KEY DATA: Imports: +0.5%; Fuel: +1.6%; Nonfuel: +0.3%; Exports: +0.2%; Farm: +0.3%
IN A NUTSHELL: “The steady acceleration in nonfuel imported goods costs is another reason for the Fed to raise rates.”
WHAT IT MEANS: We may be only a week past the last FOMC meeting, but it is already history. With job gains rebounding to decent levels, only some sudden deceleration in inflation might slow the Fed from its appointed round of rate hikes. (The members don’t care much about rain, heat or gloom of night.) Well, it doesn’t look like inflation is going to decelerate anytime soon. Import prices rose sharply in April, led by a jump in fuel costs. But it wasn’t just energy, which has backed off lately. Nonfuel prices rose solidly as well. Food, building supplies, metals, vehicles and even to a small extent consumer goods costs were up. The acceleration in the rise in imported goods prices, excluding energy, has been going on for sixteen months now. While the increase over the year of 1.4% for non-petroleum goods imports is not great, it is an awful lot more than the 3.7% decline that was posted as recently as December 2015.

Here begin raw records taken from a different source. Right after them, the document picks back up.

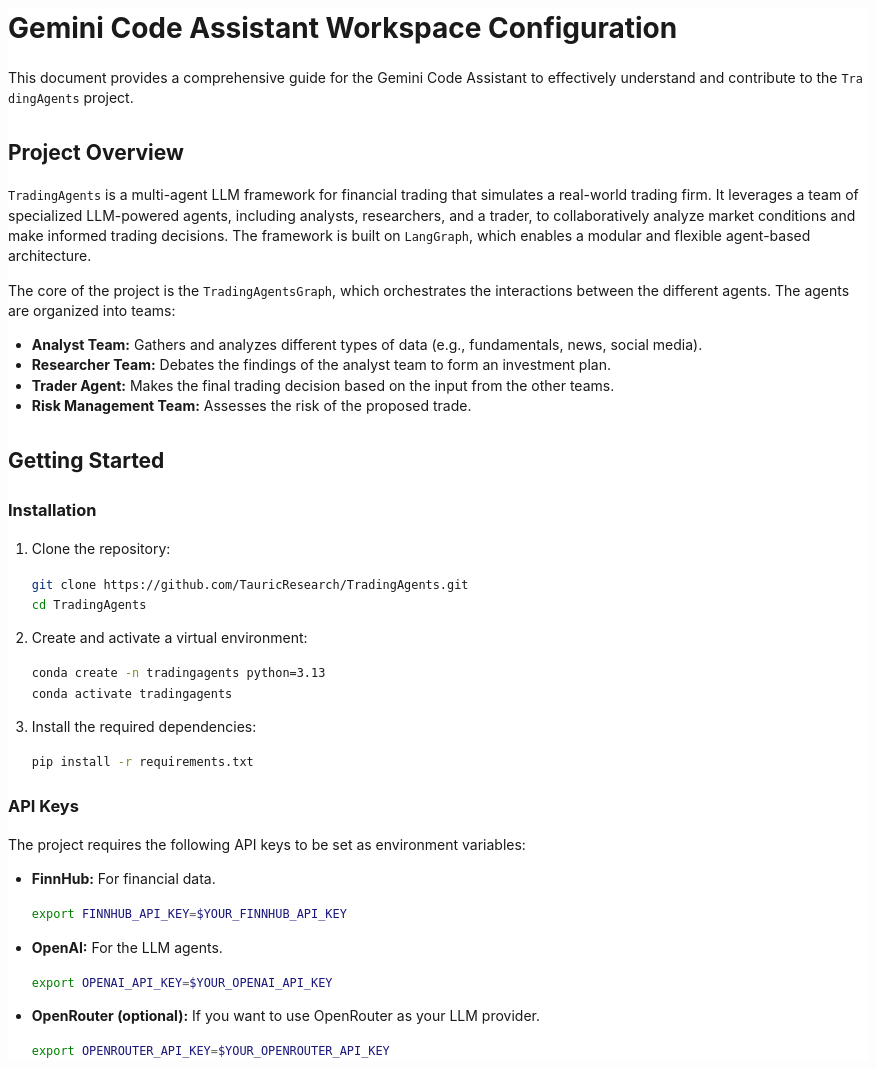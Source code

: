 # Gemini Code Assistant Workspace Configuration

This document provides a comprehensive guide for the Gemini Code Assistant to effectively understand and contribute to the `TradingAgents` project.

## Project Overview

`TradingAgents` is a multi-agent LLM framework for financial trading that simulates a real-world trading firm. It leverages a team of specialized LLM-powered agents, including analysts, researchers, and a trader, to collaboratively analyze market conditions and make informed trading decisions. The framework is built on `LangGraph`, which enables a modular and flexible agent-based architecture.

The core of the project is the `TradingAgentsGraph`, which orchestrates the interactions between the different agents. The agents are organized into teams:

*   **Analyst Team:** Gathers and analyzes different types of data (e.g., fundamentals, news, social media).
*   **Researcher Team:** Debates the findings of the analyst team to form an investment plan.
*   **Trader Agent:** Makes the final trading decision based on the input from the other teams.
*   **Risk Management Team:** Assesses the risk of the proposed trade.

## Getting Started

### Installation

1.  Clone the repository:
    ```bash
    git clone https://github.com/TauricResearch/TradingAgents.git
    cd TradingAgents
    ```
2.  Create and activate a virtual environment:
    ```bash
    conda create -n tradingagents python=3.13
    conda activate tradingagents
    ```
3.  Install the required dependencies:
    ```bash
    pip install -r requirements.txt
    ```

### API Keys

The project requires the following API keys to be set as environment variables:

*   **FinnHub:** For financial data.
    ```bash
    export FINNHUB_API_KEY=$YOUR_FINNHUB_API_KEY
    ```
*   **OpenAI:** For the LLM agents.
    ```bash
    export OPENAI_API_KEY=$YOUR_OPENAI_API_KEY
    ```
*   **OpenRouter (optional):** If you want to use OpenRouter as your LLM provider.
    ```bash
    export OPENROUTER_API_KEY=$YOUR_OPENROUTER_API_KEY
    ```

On the export side, the farm sector is doing fine again. Prices rose for the fourth consecutive month and sixth out of the last seven. Since April 2016, prices are up 4.6%. In comparison, one year ago, farmers were looking at a 9% drop, over-the-year, in their export prices.

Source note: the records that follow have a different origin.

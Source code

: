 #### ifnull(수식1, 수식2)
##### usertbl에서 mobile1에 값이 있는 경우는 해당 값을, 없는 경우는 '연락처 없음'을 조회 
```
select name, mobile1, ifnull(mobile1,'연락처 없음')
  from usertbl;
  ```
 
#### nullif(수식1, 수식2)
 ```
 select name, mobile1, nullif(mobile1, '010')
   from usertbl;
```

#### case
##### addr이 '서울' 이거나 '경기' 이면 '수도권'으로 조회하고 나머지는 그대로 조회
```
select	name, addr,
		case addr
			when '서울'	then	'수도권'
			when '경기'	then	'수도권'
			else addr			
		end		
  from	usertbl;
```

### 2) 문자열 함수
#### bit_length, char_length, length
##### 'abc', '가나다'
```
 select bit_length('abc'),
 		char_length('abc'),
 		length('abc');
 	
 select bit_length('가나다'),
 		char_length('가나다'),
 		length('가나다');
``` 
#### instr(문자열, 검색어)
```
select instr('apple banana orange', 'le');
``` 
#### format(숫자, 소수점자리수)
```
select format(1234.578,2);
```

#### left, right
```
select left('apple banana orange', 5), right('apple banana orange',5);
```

MARKETS AND FED POLICY IMPLICATIONS: Given yesterday’s events, it is likely this report and most others that come out this week, will be trees falling in the forest. Yes, we get additional inflation numbers and April’s retail sales report, but for investors, the political implications of FBI Director Comey’s firing are critical. Let’s face it, what matters to investors is whether the president’s agenda, specifically, tax cuts, regulatory reform and spending increases, is hurt by the action. The passage of the AHCA was viewed in that light, not whether it made health care better, worse or did nothing to it. If the firing backfires and harms the ability to pass legislation, then markets will react accordingly. If it goes away, then investors can continue dreaming of changes in those issues they hold dear. But we may not know for a while. There are lots of politicians hiding under rocks today but they may have to actually say something eventually. I just don’t know what stand they will take. Meanwhile, the Fed will be watching the week’s data carefully and if the consumer and producer price indices also show further acceleration in inflation, it would be prudent to expect that the FOMC will do something at its June 13-14 meeting.